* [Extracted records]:

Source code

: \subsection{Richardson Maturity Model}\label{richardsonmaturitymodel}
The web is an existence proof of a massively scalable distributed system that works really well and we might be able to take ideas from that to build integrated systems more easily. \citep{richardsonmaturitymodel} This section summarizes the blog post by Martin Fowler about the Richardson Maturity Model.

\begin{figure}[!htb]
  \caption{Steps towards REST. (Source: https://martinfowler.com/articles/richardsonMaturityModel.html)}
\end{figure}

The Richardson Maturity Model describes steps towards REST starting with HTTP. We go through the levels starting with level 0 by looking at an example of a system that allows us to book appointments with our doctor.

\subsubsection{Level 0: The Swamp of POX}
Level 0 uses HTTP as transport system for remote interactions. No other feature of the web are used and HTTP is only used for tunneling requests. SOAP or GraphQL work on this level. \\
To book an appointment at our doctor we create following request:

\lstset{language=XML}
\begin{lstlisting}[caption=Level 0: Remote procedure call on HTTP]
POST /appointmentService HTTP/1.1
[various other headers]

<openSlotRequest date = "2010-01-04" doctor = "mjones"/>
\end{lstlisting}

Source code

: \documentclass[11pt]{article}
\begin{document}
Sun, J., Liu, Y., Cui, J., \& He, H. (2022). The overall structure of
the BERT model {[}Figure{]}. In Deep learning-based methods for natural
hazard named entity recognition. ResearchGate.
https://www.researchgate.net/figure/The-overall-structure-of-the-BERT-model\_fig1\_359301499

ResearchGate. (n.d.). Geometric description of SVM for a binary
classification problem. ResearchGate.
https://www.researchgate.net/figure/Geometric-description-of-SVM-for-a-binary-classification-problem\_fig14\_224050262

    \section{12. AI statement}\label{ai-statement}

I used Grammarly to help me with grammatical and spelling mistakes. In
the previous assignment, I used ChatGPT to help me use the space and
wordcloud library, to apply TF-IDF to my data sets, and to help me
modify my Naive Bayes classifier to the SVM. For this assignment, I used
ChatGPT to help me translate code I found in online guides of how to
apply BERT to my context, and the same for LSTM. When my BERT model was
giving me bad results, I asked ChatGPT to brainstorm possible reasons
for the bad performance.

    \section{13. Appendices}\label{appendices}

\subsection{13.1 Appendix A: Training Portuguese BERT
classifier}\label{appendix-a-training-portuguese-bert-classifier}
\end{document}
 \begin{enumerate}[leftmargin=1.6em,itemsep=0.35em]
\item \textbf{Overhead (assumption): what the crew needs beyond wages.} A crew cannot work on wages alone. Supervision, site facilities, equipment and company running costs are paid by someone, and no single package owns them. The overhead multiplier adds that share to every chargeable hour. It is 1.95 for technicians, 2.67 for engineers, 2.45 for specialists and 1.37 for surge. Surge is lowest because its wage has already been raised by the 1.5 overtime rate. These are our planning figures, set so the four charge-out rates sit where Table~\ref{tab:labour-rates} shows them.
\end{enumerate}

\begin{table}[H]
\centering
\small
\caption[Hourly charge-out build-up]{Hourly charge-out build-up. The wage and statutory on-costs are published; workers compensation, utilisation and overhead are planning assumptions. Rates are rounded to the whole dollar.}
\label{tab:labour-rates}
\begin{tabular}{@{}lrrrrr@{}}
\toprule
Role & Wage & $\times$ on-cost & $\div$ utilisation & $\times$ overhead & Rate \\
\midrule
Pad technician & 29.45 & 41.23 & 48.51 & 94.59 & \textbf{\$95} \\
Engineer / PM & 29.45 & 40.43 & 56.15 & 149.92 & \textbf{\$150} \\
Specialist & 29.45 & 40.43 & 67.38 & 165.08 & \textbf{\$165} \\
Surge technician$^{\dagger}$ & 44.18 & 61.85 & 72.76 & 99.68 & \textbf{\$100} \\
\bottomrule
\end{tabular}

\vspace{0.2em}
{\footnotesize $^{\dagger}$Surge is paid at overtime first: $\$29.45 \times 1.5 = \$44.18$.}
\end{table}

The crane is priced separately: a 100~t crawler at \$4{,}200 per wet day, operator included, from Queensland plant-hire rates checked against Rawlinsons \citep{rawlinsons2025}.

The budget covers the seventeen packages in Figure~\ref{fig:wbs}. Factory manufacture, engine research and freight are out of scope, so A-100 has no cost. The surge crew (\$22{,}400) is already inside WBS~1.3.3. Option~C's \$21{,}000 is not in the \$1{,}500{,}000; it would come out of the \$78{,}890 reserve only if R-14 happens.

* [Instructions to follow]:
From the lines above, copy those that contain the word "crew".

* [Answer to the problem]:
\item \textbf{Overhead (assumption): what the crew needs beyond wages.} A crew cannot work on wages alone. Supervision, site facilities, equipment and company running costs are paid by someone, and no single package owns them. The overhead multiplier adds that share to every chargeable hour. It is 1.95 for technicians, 2.67 for engineers, 2.45 for specialists and 1.37 for surge. Surge is lowest because its wage has already been raised by the 1.5 overtime rate. These are our planning figures, set so the four charge-out rates sit where Table~\ref{tab:labour-rates} shows them.
The budget covers the seventeen packages in Figure~\ref{fig:wbs}. Factory manufacture, engine research and freight are out of scope, so A-100 has no cost. The surge crew (\$22{,}400) is already inside WBS~1.3.3. Option~C's \$21{,}000 is not in the \$1{,}500{,}000; it would come out of the \$78{,}890 reserve only if R-14 happens.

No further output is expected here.